Open oligriffiths opened 3 years ago
It relies on the C++ PiGPIO, which depends on system libraries only available on the Raspberry Pi.
You can get around this with npm install --force
, however if you try and run the code it will crash on startup, and will likely also error out while trying to install.
Thanks, I only want to checkout the code on my local machine and not run it. So long as it doesn't require any libraries on the pi to actually install then the --force
command should work.
Testing this with yarn install --force
doesn't work however, do you know if it's a different command for yarn?
So long as it doesn't require any libraries on the pi to actually install then the
--force
command should work.
IIRC the pigpio npm module needs to compile the pigpio C++ library on install, so I think it actually does require these libraries on install.
Testing this with yarn install --force doesn't work however, do you know if it's a different command for yarn?
No idea I'm afraid.
Ah, is this why the PI needs to be rebooted after install? Because it does some kind of out-of-band install on the device?
Ah, is this why the PI needs to be rebooted after install? Because it does some kind of out-of-band install on the device?
That's one of a couple of reasons. It also makes a few system configuration changes as well to /boot
. It only needs to reboot if this is the first time installing it on the device.
Gotcha. I'm just writing some initial setup instructions and wanted to see if I could get this package committed to the repo to make things easier, but it sounds like it needs to be setup on the device to ensure these out-of-band changes are made, unless there is some script that can be run to do this...
Gotcha. I'm just writing some initial setup instructions and wanted to see if I could get this package committed to the repo to make things easier, but it sounds like it needs to be setup on the device to ensure these out-of-band changes are made, unless there is some script that can be run to do this...
Yes, it has to be installed via npm/yarn on the device.
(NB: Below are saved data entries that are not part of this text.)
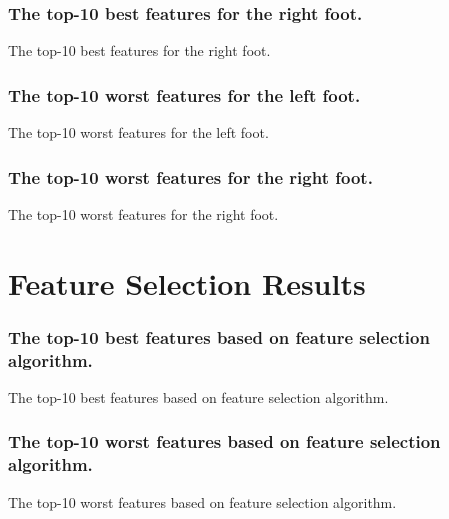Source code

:\documentclass{beamer}
\begin{document}
\begin{frame}[shrink=10]
\frametitle{The top-10 best features for the right foot.}
\tiny
\begin{table}
\centering
\caption{\small The top-10 best features for the right foot.}

\end{table}
\end{frame}

\begin{frame}[shrink=10]
\frametitle{The top-10 worst features for the left foot.}
\tiny
\begin{table}
\centering
\caption{\small The top-10 worst features for the left foot.}

\end{table}
\end{frame}

\begin{frame}[shrink=10]
\frametitle{The top-10 worst features for the right foot.}
\tiny
\begin{table}
\centering
\caption{\small The top-10 worst features for the right foot.}

\end{table}
\end{frame}


\section{Feature Selection Results}
\begin{frame}[shrink=10]
\frametitle{The top-10 best features based on feature selection algorithm.}
\tiny
\begin{table}
\centering
\caption{\small The top-10 best features based on feature selection algorithm.}

\end{table}
\end{frame}

\begin{frame}[shrink=10]
\frametitle{The top-10 worst features based on feature selection algorithm.}
\tiny
\begin{table}
\centering
\caption{\small The top-10 worst features based on feature selection algorithm.}

\end{table}
\end{frame}
\end{document}
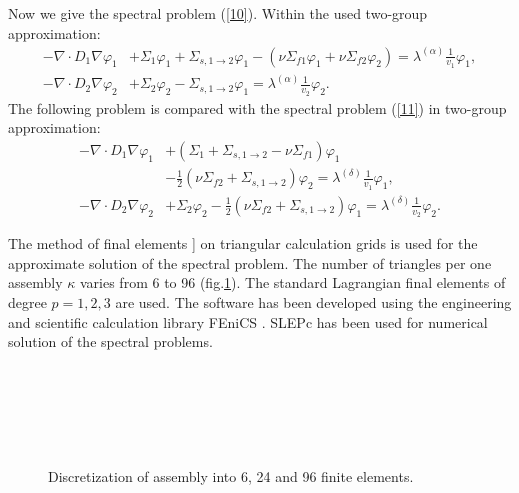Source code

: \documentclass[authoryear]{elsarticle}
\begin{document}
Now we give the  spectral problem (\ref{10}). Within the used two-group approximation:
\begin{equation}\label{18}
\begin{split}
 - \nabla \cdot D_1 \nabla \varphi_1 & + \Sigma_1 \varphi_1 + \Sigma_{s,1\rightarrow 2} \varphi_1  
 - (\nu \Sigma_{f1} \varphi_1 + \nu \Sigma_{f2} \varphi_2) = \lambda^{(\alpha)} \frac{1}{v_1}   \varphi_1, \\
 - \nabla \cdot D_2 \nabla \varphi_2 & + \Sigma_2 \varphi_2 - \Sigma_{s,1\rightarrow 2} \varphi_1  
 = \lambda^{(\alpha)} \frac{1}{v_2}   \varphi_2.
\end{split}
\end{equation}
The following problem is compared with the spectral problem (\ref{11}) in two-group approximation:
\begin{equation}\label{19}
\begin{split}
 - \nabla \cdot D_1 \nabla \varphi_1 & + (\Sigma_1 + \Sigma_{s,1\rightarrow 2}  
 - \nu \Sigma_{f1}) \varphi_1 \\
 & - \frac{1}{2}  (\nu \Sigma_{f2} + \Sigma_{s,1\rightarrow 2}) \varphi_2  = \lambda^{(\delta)} \frac{1}{v_1}   \varphi_1, \\
 - \nabla \cdot D_2 \nabla \varphi_2 & + \Sigma_2 \varphi_2 
 - \frac{1}{2}  (\nu \Sigma_{f2} + \Sigma_{s,1\rightarrow 2}) \varphi_1 
 = \lambda^{(\delta )} \frac{1}{v_2}   \varphi_2.
\end{split}
\end{equation}

The method of final elements \cite{brenner,quarteroni} 
] on triangular calculation grids is used for the approximate solution of the spectral problem. The number of triangles per one assembly $\kappa$  varies from 6 to 96 (fig.\ref{fig:2}).
The standard Lagrangian final elements of degree $p=1,2,3$ are used.
The software has been developed using the engineering and scientific calculation library FEniCS \cite{fenics}. SLEPc \cite{hernandez2003resolution,hernandez2005slepc} has been used for numerical solution of the spectral problems. 

\begin{figure}[htp]
  \begin{center}
\begin{minipage}{0.30\linewidth}
\\
\end{minipage}
\hfill
\begin{minipage}{0.30\linewidth}
\\
\end{minipage}
\hfill
\begin{minipage}{0.30\linewidth}
\\
\end{minipage}
\caption{Discretization of assembly into 6, 24 and 96 finite elements.}
\label{fig:2}
  \end{center}
\end{figure}   
\end{document}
Generally speaking, it's bad practice to commit node_modules
to a repo anyways, especially when native modules are in play (as is the case here) cause they may end up being built for the wrong target/architecture (different Pis have different targets/architectures, so a binary built for one won't necessarily run on another)
Generally speaking, it's bad practice to commit node_modules to a repo anyways
yeah I know, I just like to do that for packages marked as not maintained in case they go away in the future.
Generally speaking, it's bad practice to commit node_modules to a repo anyways
yeah I know, I just like to do that for packages marked as not maintained in case they go away in the future.
FWIW, packages older than 72 hours can't be deleted from npm
Oh, good to know, thank you.
IIRC the pigpio npm module needs to compile the pigpio C++ library on install, so I think it actually does require these libraries on install.
It should be possible to install the pigpio npm module successfully on any machine that supports Node.js. For example, here is what I see when I install it on an Intel based Linux machine:
$ node -v
v16.9.1
$ npm i pigpio
added 4 packages, and audited 5 packages in 8s
found 0 vulnerabilities
$
The pigpio npm module doesn't compile the pigpio C library on install. The binaries generated when the pigpio npm module is installed on a non-Pi machine will of course be completely and utterly useless at runtime. This "feature" was added to the pigpio npm module to enable developers to develop on non-Pi systems.
Hi
Can someone explain why this package has to be installed on the raspberry pi? I want to be able to commit the package to my git repo but can't install it on my macbook.